While there is no publicly available information at the time of publication, Drobo has confirmed that its products are no longer available.

“As of January 27th, 2023, Drobo support and products are no longer available,” the company writes on its website.

“Drobo support has transitioned to a self-service model. The knowledge base, documentation repository, and legacy documentation library are still accessible for your support needs. We thank you for being a Drobo customer and entrusting us with your data.”

Drobo was one of the earliest names in both direct and network-attached storage (NAS), after it launched its original product, the storage robot, in 2007. It was particularly popular among photographer for the better part of a decade.

The company offered some helpful features, such as the ability to swap hard drives without the need to manually migrate data.
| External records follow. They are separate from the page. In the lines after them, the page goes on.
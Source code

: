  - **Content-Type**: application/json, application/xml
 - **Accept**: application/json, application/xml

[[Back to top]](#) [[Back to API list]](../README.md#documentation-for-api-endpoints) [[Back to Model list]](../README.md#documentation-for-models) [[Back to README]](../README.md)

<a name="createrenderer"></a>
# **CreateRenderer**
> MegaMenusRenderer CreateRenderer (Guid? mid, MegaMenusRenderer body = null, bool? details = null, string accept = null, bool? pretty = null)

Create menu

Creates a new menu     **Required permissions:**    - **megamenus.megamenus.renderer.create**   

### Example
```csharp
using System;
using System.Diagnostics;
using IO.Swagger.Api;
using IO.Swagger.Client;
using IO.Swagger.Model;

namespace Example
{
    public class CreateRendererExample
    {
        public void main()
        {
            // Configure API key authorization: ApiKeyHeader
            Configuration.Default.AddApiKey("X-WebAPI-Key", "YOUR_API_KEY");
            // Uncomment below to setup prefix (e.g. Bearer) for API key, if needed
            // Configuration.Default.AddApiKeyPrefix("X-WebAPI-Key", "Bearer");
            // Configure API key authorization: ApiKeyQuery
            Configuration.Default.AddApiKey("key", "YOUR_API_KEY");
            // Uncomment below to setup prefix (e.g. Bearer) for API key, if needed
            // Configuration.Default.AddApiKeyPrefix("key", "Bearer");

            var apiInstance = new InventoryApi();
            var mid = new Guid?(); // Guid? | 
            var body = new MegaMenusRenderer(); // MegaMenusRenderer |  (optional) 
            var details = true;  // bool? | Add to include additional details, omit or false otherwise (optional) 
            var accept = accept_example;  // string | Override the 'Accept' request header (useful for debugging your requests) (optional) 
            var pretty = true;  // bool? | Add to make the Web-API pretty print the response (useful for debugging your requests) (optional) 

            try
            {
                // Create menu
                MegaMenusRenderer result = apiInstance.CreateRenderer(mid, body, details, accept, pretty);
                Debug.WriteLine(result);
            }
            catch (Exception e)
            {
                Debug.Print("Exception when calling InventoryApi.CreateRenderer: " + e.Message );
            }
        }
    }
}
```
It ran BeyondRAID technology that offers faster reads and writes than a single hard drive can achieve. If one drive failed, the user did not lose access to their data since Drobo spread the files across multiple drives.

There were issues, though. Drobo users often reported hardware and software failures and big-name photographers openly cut ties with the brand over these issues.

As the brand and its parent company are very likely shutting down, there is not telling how long these resources will remain available. PetaPixel recommends any Drobo users who wish to maintain their devices should download these files and keep them locally to maintain access to the information should StorCentric or Drobo turn their servers off.

Drobo had been struggling for years. The company had listed multiple products that were sold between 2009 and 2017 as no longer supported back in 2019 and everything from the Gen 1 device that was first put to market in 2009 through the Drobo 5N that ceased being sold in 2017 are all no longer warrantied.